The lines below, from the one containing "运行在树莓派端,用于接收客户端发送的信息,并且将信息显示到数码管中" through the one containing "## Languages and", should be set down exactly, with no pictures and nothing else.
──────── Data shown
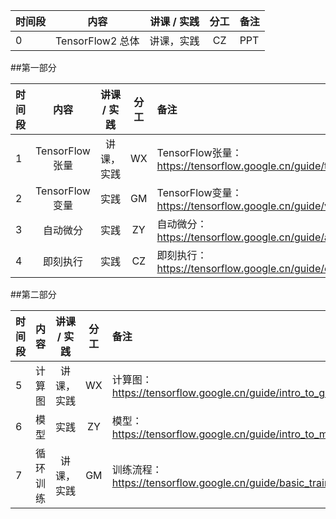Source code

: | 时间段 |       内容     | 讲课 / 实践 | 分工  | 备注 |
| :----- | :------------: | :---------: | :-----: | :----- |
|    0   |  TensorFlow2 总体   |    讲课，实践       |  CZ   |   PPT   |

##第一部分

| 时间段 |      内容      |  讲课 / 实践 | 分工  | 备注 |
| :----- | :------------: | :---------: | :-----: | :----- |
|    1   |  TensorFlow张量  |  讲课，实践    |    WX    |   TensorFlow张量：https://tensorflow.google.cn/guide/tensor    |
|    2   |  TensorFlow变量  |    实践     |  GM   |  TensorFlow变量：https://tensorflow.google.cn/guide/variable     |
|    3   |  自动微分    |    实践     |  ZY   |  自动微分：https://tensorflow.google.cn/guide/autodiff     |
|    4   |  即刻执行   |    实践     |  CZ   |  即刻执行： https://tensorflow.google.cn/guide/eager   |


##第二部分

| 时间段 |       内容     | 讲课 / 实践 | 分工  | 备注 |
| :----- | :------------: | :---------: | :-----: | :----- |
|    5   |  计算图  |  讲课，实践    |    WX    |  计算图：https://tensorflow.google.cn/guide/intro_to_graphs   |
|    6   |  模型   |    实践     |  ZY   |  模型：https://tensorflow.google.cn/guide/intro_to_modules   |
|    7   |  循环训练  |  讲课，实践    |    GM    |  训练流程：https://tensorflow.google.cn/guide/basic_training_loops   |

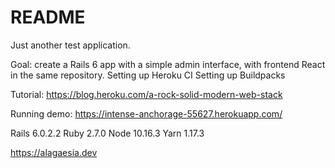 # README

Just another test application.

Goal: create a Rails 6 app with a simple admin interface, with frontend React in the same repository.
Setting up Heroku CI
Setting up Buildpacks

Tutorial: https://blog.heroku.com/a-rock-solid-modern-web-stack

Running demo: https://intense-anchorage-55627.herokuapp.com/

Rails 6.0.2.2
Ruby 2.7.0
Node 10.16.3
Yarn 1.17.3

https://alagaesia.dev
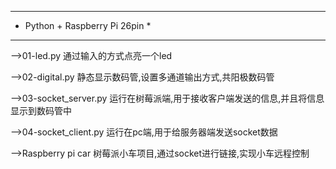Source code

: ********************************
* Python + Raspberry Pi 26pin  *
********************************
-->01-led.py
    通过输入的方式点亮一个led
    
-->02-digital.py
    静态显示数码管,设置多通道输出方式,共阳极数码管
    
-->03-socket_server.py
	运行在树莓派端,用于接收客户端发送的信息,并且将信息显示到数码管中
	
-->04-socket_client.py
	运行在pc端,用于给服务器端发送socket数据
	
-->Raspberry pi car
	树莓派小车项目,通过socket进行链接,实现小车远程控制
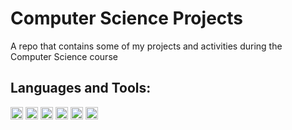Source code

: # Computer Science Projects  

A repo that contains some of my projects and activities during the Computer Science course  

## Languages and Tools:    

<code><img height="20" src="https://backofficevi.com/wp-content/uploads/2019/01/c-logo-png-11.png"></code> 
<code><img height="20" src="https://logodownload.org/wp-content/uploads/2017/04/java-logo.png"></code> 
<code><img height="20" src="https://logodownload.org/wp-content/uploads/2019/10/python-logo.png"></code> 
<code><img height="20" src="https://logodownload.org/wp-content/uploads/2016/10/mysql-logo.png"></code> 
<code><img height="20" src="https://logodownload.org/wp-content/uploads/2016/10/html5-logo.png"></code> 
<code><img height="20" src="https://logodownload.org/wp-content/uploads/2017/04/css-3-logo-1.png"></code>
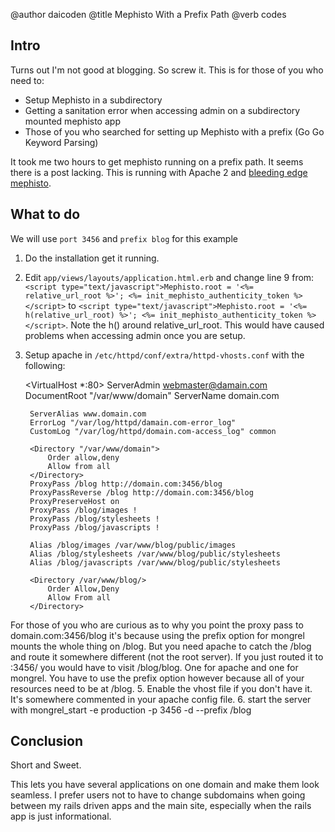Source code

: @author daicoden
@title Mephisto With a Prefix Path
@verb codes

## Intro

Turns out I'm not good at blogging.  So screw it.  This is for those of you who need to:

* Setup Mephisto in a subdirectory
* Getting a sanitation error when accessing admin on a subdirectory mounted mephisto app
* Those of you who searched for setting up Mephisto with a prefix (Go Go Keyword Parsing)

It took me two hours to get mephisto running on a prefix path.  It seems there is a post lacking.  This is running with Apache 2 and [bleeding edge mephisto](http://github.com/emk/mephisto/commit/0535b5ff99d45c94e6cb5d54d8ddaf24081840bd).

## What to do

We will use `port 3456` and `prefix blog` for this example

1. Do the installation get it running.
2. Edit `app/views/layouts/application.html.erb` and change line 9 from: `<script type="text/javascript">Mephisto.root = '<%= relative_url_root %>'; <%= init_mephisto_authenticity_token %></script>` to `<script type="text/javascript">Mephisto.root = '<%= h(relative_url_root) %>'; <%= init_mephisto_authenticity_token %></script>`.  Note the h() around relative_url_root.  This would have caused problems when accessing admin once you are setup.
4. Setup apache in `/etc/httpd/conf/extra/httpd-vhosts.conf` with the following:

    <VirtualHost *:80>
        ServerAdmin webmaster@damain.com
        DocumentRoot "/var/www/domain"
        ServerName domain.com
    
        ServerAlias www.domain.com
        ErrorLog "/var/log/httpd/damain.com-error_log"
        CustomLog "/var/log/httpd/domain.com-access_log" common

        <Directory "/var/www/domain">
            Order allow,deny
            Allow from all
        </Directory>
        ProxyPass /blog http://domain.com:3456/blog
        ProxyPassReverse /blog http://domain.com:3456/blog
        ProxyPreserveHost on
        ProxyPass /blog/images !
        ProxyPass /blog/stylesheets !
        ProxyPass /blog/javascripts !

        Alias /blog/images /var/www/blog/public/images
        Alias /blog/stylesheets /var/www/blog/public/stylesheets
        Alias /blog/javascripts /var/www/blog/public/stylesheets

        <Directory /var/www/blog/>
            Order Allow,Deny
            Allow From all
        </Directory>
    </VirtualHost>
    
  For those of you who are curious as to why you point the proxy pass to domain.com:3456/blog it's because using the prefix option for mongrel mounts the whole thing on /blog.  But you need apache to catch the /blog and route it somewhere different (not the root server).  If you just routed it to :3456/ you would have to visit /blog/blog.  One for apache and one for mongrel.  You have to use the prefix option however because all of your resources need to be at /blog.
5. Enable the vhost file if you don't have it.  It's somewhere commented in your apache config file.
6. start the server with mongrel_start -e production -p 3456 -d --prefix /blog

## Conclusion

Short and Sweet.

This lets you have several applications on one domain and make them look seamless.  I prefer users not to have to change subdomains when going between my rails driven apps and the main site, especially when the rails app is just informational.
────────────────
──────── Data shown
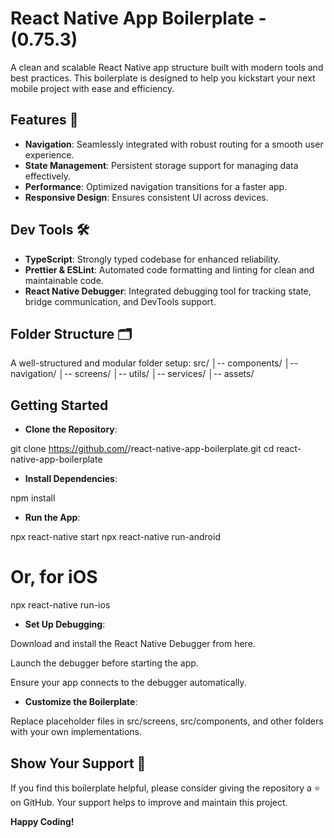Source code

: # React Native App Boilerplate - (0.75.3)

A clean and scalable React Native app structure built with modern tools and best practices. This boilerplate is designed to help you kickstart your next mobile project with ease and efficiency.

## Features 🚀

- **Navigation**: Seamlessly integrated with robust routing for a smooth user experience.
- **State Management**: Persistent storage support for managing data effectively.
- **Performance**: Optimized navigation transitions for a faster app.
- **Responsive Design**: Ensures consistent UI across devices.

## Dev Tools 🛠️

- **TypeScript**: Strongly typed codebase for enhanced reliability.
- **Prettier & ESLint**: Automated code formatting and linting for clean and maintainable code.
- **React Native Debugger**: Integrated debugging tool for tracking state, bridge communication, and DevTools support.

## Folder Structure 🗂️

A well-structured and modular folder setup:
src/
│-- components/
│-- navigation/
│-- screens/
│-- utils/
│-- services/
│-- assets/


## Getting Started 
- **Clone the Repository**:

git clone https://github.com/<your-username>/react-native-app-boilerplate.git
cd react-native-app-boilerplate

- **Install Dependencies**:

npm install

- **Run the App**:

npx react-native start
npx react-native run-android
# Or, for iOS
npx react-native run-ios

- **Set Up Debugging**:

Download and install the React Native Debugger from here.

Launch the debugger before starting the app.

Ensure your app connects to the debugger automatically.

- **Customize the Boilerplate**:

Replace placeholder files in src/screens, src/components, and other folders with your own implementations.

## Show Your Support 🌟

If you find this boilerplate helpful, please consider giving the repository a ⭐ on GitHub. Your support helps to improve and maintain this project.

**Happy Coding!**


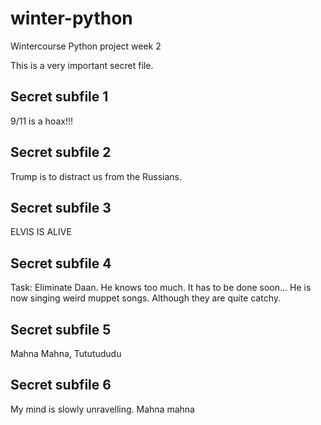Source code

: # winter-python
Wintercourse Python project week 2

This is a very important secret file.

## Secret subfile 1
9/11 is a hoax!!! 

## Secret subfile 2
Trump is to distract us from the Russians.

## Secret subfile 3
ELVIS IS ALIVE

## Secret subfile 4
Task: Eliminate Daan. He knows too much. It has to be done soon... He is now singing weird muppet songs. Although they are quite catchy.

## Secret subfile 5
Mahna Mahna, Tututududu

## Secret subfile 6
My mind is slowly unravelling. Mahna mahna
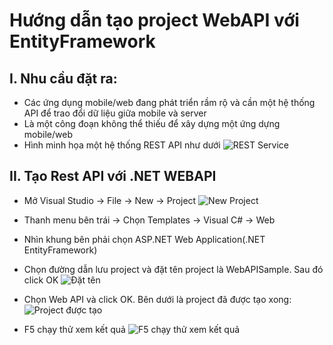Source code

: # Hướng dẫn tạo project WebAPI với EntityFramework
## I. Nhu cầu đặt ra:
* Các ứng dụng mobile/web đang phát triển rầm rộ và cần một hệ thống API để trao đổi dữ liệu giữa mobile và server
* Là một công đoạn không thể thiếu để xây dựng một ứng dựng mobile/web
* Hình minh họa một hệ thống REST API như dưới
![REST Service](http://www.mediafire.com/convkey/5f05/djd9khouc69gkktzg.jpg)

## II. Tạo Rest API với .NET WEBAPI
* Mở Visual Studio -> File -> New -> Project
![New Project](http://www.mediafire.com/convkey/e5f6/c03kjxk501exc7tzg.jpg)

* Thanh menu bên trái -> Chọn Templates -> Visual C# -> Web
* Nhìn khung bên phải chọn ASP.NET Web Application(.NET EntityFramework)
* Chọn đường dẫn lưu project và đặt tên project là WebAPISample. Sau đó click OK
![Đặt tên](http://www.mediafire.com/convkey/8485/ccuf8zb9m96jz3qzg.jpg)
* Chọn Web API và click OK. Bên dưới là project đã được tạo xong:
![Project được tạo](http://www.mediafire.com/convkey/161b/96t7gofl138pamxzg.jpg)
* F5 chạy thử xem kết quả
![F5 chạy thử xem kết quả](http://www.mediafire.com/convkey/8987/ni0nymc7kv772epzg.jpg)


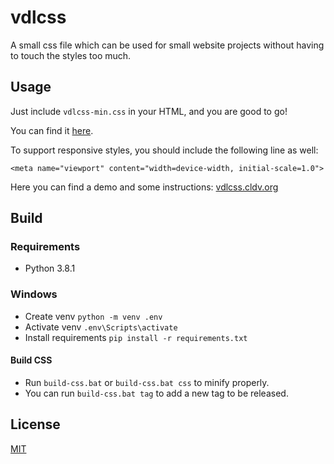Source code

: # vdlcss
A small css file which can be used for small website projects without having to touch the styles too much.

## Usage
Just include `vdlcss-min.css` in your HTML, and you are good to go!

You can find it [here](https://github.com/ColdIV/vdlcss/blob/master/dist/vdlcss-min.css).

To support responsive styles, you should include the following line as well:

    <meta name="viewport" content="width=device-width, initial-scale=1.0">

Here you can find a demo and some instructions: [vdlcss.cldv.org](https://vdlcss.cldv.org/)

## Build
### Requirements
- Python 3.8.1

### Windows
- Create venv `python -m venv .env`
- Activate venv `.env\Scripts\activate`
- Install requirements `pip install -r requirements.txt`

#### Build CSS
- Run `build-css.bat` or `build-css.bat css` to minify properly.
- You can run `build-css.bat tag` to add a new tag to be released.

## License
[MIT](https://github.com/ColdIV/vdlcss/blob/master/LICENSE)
────────────────
- _Written reply_:
	运行在树莓派端,用于接收客户端发送的信息,并且将信息显示到数码管中
	
-->04-socket_client.py
	运行在pc端,用于给服务器端发送socket数据
	
-->Raspberry pi car
	树莓派小车项目,通过socket进行链接,实现小车远程控制
Source code

: # Computer Science Projects  

A repo that contains some of my projects and activities during the Computer Science course  

## Languages and Tools:    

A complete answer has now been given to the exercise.